> **Instructions for the task**
Report the lines of the material that carry the string "proveedores".

> **Dataset records**
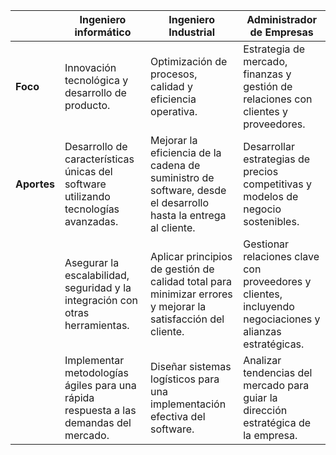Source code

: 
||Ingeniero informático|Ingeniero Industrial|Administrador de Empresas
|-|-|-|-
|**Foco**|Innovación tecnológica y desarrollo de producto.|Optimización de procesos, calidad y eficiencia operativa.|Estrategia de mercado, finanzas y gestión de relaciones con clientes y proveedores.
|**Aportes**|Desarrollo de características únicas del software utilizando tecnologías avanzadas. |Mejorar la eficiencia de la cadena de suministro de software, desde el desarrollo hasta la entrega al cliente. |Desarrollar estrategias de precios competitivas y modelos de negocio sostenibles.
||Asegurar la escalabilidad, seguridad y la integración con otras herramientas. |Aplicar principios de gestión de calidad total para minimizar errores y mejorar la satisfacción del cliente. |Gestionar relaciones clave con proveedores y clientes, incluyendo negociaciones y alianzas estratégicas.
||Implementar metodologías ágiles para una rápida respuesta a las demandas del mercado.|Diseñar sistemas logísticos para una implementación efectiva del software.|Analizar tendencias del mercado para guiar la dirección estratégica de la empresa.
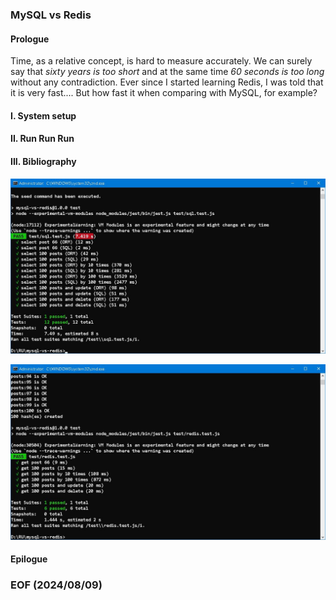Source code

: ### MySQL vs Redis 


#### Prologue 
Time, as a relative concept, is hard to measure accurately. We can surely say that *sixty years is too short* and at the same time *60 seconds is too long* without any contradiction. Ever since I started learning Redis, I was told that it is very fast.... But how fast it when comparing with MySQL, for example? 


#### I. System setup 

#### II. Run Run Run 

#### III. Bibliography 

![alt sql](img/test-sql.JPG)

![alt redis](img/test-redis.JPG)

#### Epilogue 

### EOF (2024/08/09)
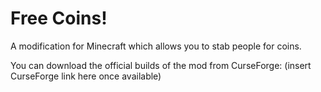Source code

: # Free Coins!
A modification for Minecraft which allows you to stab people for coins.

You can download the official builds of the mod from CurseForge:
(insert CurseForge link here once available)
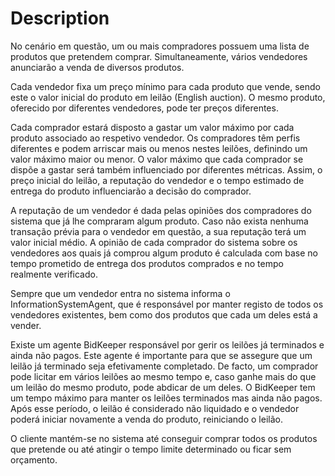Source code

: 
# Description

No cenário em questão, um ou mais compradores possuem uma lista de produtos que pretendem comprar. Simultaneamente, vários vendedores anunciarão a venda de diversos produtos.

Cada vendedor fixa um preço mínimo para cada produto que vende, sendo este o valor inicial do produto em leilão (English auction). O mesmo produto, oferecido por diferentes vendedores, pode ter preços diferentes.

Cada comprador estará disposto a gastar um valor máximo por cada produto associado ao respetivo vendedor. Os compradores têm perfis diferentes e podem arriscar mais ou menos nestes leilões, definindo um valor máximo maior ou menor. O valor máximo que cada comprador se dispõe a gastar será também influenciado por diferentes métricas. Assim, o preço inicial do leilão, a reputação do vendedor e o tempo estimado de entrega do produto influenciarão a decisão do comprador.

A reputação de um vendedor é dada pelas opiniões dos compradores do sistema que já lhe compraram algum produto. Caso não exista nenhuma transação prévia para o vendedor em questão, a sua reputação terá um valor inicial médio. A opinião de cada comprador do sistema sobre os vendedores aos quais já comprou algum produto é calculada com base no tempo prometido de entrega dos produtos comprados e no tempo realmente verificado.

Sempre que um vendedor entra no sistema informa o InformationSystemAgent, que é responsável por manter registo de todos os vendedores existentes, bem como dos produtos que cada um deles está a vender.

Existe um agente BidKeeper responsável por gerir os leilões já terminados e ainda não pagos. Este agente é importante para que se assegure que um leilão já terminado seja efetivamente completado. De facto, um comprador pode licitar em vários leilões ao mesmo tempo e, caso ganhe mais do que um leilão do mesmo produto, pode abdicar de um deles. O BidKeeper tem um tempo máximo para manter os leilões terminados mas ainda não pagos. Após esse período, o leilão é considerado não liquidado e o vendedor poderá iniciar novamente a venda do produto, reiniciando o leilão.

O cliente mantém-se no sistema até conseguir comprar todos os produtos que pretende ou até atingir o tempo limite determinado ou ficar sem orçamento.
---
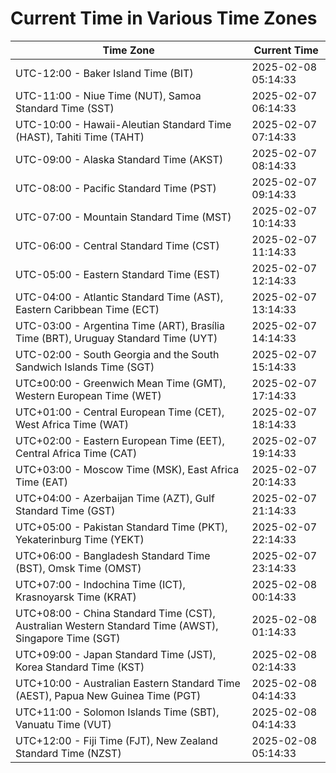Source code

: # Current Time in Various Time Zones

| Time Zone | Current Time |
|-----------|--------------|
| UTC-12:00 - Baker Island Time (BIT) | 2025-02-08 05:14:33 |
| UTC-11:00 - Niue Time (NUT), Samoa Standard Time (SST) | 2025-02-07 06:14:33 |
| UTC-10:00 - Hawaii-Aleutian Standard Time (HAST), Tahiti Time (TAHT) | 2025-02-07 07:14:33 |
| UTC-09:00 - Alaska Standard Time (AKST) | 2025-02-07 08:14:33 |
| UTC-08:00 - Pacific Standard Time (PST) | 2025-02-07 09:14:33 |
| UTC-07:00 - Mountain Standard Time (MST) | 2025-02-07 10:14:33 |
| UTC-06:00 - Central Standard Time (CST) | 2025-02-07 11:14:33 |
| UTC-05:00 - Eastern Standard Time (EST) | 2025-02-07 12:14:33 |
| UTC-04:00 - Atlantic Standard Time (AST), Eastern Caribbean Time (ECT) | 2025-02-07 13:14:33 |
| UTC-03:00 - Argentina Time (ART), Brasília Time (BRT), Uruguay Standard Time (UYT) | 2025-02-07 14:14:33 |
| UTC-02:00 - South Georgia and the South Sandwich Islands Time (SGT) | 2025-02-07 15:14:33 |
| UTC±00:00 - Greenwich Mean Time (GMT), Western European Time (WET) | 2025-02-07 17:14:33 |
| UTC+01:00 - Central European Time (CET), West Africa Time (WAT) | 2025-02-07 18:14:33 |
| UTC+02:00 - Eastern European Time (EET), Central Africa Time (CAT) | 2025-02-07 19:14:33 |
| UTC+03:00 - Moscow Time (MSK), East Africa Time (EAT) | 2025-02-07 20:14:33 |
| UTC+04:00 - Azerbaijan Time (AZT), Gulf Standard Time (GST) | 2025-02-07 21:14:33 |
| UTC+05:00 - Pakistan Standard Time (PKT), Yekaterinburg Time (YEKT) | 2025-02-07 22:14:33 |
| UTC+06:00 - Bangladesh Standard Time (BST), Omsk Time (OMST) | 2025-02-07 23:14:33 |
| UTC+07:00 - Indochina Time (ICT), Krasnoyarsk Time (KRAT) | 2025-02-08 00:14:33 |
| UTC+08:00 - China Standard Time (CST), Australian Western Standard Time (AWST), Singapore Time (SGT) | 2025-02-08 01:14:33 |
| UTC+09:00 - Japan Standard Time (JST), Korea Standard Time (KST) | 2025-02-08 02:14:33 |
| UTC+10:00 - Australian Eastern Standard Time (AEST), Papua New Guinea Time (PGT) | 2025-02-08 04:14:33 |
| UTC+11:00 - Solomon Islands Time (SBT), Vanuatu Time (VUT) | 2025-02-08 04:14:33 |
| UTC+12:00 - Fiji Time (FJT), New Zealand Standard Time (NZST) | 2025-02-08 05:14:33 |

> **Task solution**
|**Foco**|Innovación tecnológica y desarrollo de producto.|Optimización de procesos, calidad y eficiencia operativa.|Estrategia de mercado, finanzas y gestión de relaciones con clientes y proveedores.
||Asegurar la escalabilidad, seguridad y la integración con otras herramientas. |Aplicar principios de gestión de calidad total para minimizar errores y mejorar la satisfacción del cliente. |Gestionar relaciones clave con proveedores y clientes, incluyendo negociaciones y alianzas estratégicas.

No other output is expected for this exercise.